* Extracted records:
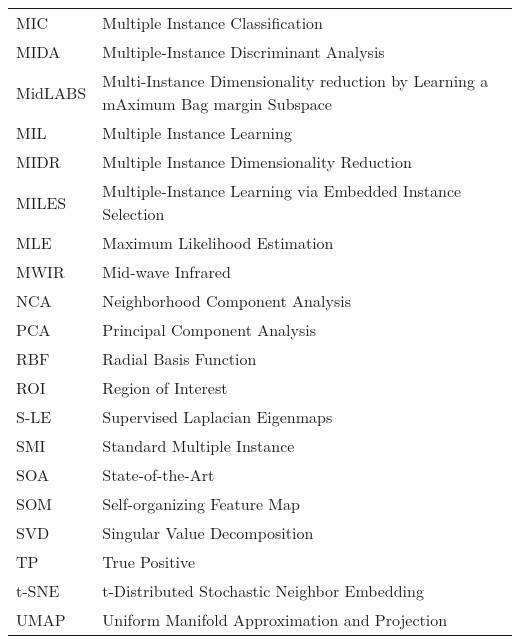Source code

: \begin{tabular}{l p{5in}}
MIC & Multiple Instance Classification\\
MIDA & Multiple-Instance Discriminant Analysis\\
MidLABS & Multi-Instance Dimensionality reduction by Learning a mAximum Bag margin Subspace\\
MIL & Multiple Instance Learning\\
MIDR & Multiple Instance Dimensionality Reduction\\
MILES & Multiple-Instance Learning via Embedded Instance Selection\\
MLE & Maximum Likelihood Estimation\\
MWIR & Mid-wave Infrared\\
NCA & Neighborhood Component Analysis\\
PCA & Principal Component Analysis\\
RBF & Radial Basis Function\\
ROI & Region of Interest\\
S-LE & Supervised Laplacian Eigenmaps\\
SMI& Standard Multiple Instance\\
SOA & State-of-the-Art\\
SOM & Self-organizing Feature Map\\
SVD & Singular Value Decomposition\\
TP & True Positive\\
t-SNE & t-Distributed Stochastic Neighbor Embedding\\
UMAP & Uniform Manifold Approximation and Projection\\

 \end{tabular}



\doublespacing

* Directions:
Give back exactly the lines beginning at the one with "MIDR & Multiple" and ending at the final line of the material; both boundary lines belong in it.

* Answer to this task:
MIDR & Multiple Instance Dimensionality Reduction\\
MILES & Multiple-Instance Learning via Embedded Instance Selection\\
MLE & Maximum Likelihood Estimation\\
MWIR & Mid-wave Infrared\\
NCA & Neighborhood Component Analysis\\
PCA & Principal Component Analysis\\
RBF & Radial Basis Function\\
ROI & Region of Interest\\
S-LE & Supervised Laplacian Eigenmaps\\
SMI& Standard Multiple Instance\\
SOA & State-of-the-Art\\
SOM & Self-organizing Feature Map\\
SVD & Singular Value Decomposition\\
TP & True Positive\\
t-SNE & t-Distributed Stochastic Neighbor Embedding\\
UMAP & Uniform Manifold Approximation and Projection\\

 \end{tabular}



\doublespacing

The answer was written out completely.